Action item
Copy out, from the data, each line containing the string "Mischung".
[Entries supplied Boundary: Start]
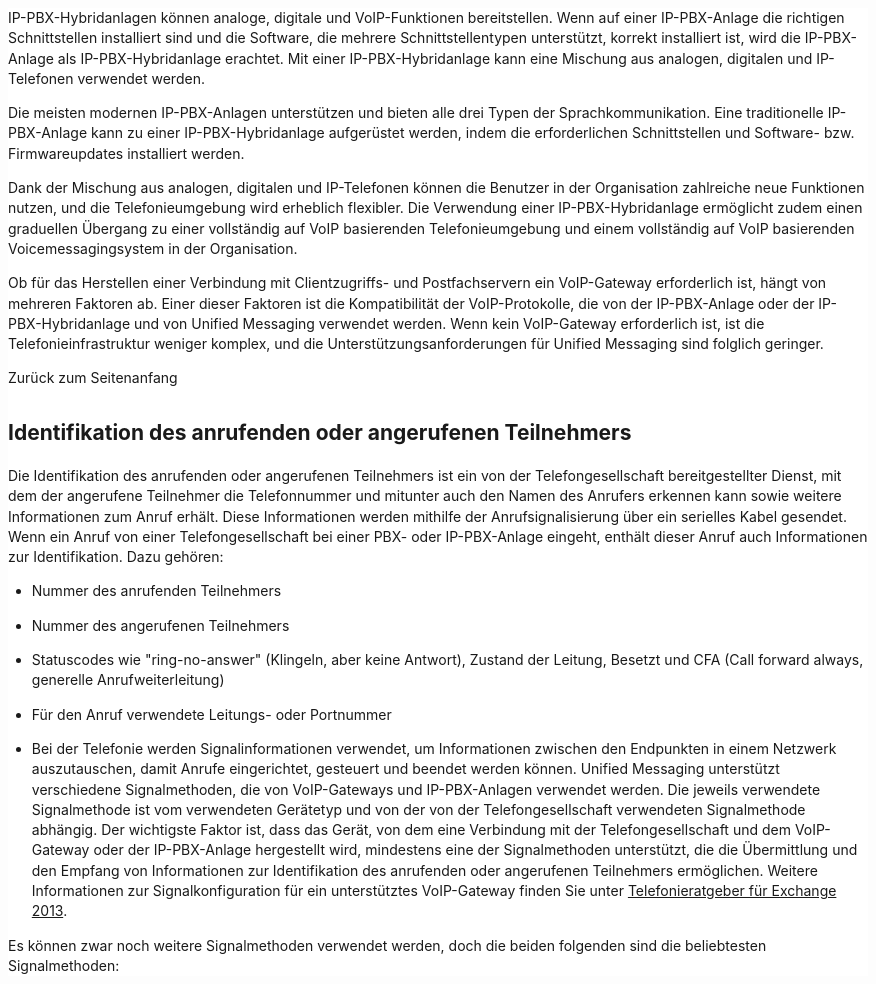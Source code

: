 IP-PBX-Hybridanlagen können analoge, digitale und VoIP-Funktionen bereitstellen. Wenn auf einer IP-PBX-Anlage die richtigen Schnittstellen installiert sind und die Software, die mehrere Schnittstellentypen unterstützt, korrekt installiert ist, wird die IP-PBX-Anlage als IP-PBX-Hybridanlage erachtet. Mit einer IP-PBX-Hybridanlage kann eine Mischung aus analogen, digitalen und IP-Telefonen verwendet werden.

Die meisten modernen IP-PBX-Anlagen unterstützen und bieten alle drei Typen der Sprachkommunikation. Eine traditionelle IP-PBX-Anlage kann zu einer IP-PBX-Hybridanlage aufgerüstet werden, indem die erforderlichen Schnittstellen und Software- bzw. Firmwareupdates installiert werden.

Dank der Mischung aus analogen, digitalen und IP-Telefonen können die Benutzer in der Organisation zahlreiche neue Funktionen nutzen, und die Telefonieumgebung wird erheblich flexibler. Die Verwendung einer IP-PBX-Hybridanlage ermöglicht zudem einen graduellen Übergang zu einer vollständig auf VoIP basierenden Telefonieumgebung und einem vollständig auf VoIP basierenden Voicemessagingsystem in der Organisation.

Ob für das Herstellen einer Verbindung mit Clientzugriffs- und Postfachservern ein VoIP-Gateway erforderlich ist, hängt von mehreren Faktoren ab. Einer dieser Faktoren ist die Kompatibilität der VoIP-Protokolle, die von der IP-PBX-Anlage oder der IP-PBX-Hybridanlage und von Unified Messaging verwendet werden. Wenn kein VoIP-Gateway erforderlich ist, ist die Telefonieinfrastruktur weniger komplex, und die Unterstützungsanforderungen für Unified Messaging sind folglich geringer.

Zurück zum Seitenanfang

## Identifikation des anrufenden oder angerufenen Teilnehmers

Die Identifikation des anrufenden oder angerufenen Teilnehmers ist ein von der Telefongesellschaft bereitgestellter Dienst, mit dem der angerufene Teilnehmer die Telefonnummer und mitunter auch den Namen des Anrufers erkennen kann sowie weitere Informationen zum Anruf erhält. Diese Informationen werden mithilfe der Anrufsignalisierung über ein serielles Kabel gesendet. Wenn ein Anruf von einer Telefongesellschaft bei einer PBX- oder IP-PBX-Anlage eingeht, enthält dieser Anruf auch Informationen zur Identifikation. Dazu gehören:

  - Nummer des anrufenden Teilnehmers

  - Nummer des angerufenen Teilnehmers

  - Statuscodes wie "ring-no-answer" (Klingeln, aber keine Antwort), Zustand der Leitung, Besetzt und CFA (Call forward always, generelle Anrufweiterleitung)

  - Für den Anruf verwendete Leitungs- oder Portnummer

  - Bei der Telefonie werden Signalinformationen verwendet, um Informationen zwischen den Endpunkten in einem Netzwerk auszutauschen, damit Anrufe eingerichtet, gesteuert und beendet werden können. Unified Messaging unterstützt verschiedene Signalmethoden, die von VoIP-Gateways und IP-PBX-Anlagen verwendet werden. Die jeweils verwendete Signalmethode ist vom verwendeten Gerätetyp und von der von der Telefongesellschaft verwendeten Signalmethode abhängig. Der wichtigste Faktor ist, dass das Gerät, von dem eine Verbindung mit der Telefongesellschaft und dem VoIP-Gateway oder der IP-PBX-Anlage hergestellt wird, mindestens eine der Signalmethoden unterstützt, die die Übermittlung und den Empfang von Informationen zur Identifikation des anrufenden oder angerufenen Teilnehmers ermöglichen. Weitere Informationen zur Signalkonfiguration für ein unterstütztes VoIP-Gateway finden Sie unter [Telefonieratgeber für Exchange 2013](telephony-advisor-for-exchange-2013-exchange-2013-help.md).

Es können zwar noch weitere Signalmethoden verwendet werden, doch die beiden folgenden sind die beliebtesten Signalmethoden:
[Entries supplied Boundary: End]
Answer section
: IP-PBX-Hybridanlagen können analoge, digitale und VoIP-Funktionen bereitstellen. Wenn auf einer IP-PBX-Anlage die richtigen Schnittstellen installiert sind und die Software, die mehrere Schnittstellentypen unterstützt, korrekt installiert ist, wird die IP-PBX-Anlage als IP-PBX-Hybridanlage erachtet. Mit einer IP-PBX-Hybridanlage kann eine Mischung aus analogen, digitalen und IP-Telefonen verwendet werden.
Dank der Mischung aus analogen, digitalen und IP-Telefonen können die Benutzer in der Organisation zahlreiche neue Funktionen nutzen, und die Telefonieumgebung wird erheblich flexibler. Die Verwendung einer IP-PBX-Hybridanlage ermöglicht zudem einen graduellen Übergang zu einer vollständig auf VoIP basierenden Telefonieumgebung und einem vollständig auf VoIP basierenden Voicemessagingsystem in der Organisation.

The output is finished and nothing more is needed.